There are a few simple numbers and formulas you should have on hand if you want to discover the root(s) of the problem:
- Rate of appeals- There’s a healthy balance between appealing no denials and appealing so many that you’re potentially wasting money that should be spent on prevention. On average, the best rate of appeal is between 85% and 88%. If you’re appealing over 90%, you’re fighting too many. If your rate is low, you’re not communicating enough with your payors.
- Denial rate- Which is the percentage of claims denied by payors. The denials rate is calculated by total dollar amount of claims denied by payers within a given period divided by the total dollar amount of claims submitted within the given period. This metric quantifies the effectiveness of your revenue cycle management. If your denial rate is low, it indicates a healthy cash flow, which means fewer staff members are needed to maintain that number. The industry average is between 5% and 10%, so if you can attain a rate below 5%, you’re in really good shape.
- Average Reimbursement Rate- Which is the average amount your practice collects from total claims submitted. The higher your percentage, the better revenue will be. The industry average is between 35% and 40%. When tracked over time and compared to historical results, you really get an idea of how the practice is performing financially.
Collaborate and make it personal.
You should involve as many departments as possible in the process of managing denials and discovering root problems, perhaps even developing a team to oversee process improvements. However, you will undoubtedly struggle to get a buy-in from employees unless you make it personal to them. At Maricopa Integrated Health System (MIHS), denials are communicated to employees on a monthly basis by reason code and financial impact to each individual department. This way, each department feels a sense of ownership and understands the part they play in reducing denials. Keep this in mind: when it comes to sharing these insights, it’s important to be more collaborative so that colleagues won’t fear that they will be blamed as a root cause. If employees fear repercussion, you won’t receive the cooperation needed to solve the problems that are causing denials. Include enough information to put numbers into perspective, instilling trust instead of fear.
Make claims generation and submission hands-free.
We’re human, so naturally we can’t do it all when it comes to medical billing. If your revenue cycle is built on manual data entry, there’s a lot of room for error. With thousands of diagnostic codes, insurance policy requirements, payer rules and changing regulations, it can be exhausting for staff to accurately keep up. Plus, many providers lack the staff or expertise needed to manage denials effectively. Revenue cycle management software solutions like ImagineAppliance®automate general file transfer, charge coding, checking against payer rules and submitting for payment with automated timers and natural language processing. Automating the claim lifecycle gives you much more functionality as a department and shifts billing staff responsibility into reviewing claims instead of manual creation, saving staff time and automatically creating clean claims.
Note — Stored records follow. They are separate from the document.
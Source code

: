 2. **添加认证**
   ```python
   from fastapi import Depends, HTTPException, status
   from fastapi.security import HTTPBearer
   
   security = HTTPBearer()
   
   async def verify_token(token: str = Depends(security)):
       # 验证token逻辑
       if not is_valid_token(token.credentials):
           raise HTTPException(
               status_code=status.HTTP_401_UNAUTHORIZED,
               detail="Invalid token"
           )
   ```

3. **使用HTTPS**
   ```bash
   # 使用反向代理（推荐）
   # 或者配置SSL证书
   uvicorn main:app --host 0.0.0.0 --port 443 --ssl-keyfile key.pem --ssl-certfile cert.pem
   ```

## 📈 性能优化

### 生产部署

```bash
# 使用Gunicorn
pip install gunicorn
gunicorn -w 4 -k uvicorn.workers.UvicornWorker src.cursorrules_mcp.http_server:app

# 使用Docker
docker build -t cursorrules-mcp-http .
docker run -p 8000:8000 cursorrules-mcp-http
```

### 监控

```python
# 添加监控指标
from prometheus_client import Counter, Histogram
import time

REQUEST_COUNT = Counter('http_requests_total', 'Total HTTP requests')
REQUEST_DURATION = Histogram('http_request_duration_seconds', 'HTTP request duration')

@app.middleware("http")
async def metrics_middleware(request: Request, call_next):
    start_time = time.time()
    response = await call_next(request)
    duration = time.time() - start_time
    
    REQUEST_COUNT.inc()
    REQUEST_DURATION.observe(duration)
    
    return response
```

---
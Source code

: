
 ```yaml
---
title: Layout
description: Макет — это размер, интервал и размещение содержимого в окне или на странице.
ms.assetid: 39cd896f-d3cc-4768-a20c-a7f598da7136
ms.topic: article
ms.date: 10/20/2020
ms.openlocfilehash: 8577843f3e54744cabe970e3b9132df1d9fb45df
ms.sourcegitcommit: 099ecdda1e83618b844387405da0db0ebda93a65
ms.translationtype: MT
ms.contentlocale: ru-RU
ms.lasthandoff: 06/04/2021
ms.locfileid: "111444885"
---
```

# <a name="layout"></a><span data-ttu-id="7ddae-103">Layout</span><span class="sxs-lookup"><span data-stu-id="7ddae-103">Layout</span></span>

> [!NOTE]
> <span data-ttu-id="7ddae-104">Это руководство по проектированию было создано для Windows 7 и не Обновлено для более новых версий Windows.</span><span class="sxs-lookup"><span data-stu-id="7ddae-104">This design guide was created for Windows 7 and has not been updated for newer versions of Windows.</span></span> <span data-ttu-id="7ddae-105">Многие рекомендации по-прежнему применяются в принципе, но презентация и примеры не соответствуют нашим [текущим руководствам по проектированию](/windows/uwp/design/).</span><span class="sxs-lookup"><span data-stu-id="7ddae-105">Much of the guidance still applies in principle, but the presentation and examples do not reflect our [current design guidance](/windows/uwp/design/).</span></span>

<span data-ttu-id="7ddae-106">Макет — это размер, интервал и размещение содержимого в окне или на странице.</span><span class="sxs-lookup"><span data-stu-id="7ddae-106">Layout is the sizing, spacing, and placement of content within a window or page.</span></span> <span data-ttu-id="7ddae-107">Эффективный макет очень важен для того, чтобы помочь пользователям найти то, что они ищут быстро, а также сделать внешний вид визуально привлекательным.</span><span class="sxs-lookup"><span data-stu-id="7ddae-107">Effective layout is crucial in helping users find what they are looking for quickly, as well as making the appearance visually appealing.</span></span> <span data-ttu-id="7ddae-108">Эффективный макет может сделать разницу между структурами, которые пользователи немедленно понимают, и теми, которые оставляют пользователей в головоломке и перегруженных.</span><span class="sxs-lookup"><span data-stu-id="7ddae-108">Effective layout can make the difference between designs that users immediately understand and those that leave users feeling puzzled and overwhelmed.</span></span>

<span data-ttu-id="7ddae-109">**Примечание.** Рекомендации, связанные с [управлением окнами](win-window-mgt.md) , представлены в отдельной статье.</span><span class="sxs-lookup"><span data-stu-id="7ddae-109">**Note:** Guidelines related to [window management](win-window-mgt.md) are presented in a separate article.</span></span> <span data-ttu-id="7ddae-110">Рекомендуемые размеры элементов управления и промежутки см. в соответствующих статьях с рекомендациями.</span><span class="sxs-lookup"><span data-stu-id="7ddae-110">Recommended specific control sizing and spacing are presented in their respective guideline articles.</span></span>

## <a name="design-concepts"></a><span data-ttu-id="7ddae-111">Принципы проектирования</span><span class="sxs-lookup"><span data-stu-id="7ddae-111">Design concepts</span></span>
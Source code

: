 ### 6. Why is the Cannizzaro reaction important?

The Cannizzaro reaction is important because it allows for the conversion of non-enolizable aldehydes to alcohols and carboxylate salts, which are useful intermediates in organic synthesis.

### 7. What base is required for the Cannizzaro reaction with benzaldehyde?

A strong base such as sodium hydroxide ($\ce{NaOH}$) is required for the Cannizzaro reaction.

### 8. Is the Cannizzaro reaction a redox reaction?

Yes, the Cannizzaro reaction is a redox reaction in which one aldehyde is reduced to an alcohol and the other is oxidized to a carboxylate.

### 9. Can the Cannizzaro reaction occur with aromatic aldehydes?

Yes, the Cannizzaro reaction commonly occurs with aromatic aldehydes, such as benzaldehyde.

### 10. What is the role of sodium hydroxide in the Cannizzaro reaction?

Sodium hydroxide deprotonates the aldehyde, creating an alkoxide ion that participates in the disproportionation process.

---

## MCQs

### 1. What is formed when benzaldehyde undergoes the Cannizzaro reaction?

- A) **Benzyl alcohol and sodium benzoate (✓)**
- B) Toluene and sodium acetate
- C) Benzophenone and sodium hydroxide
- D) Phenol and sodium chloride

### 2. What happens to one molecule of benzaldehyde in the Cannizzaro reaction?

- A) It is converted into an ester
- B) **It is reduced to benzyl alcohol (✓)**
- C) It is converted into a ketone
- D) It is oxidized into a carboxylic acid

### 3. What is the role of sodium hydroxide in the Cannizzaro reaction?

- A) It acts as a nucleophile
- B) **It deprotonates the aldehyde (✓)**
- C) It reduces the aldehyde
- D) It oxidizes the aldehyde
Get your claims out quicker to keep payments coming in.
Capture accurate patient information with artificial intelligence.
The majority of denials are caused by manual error. The single most important task a receptionist can perform to reduce denials is to capture the correct insurance and demographic information upfront, but often times that’s not easy. Denials based on this type of incorrect information are high-probability candidates for write-offs because the effort to re-work them often drags on past the filing deadline. Giving your front desk staff the tools they need to capture that information upfront, like ImagineAI™, will allow them to verify and correct patient demographic details immediately. This will streamline your patient collections process while ensuring that your practice is producing more clean claims.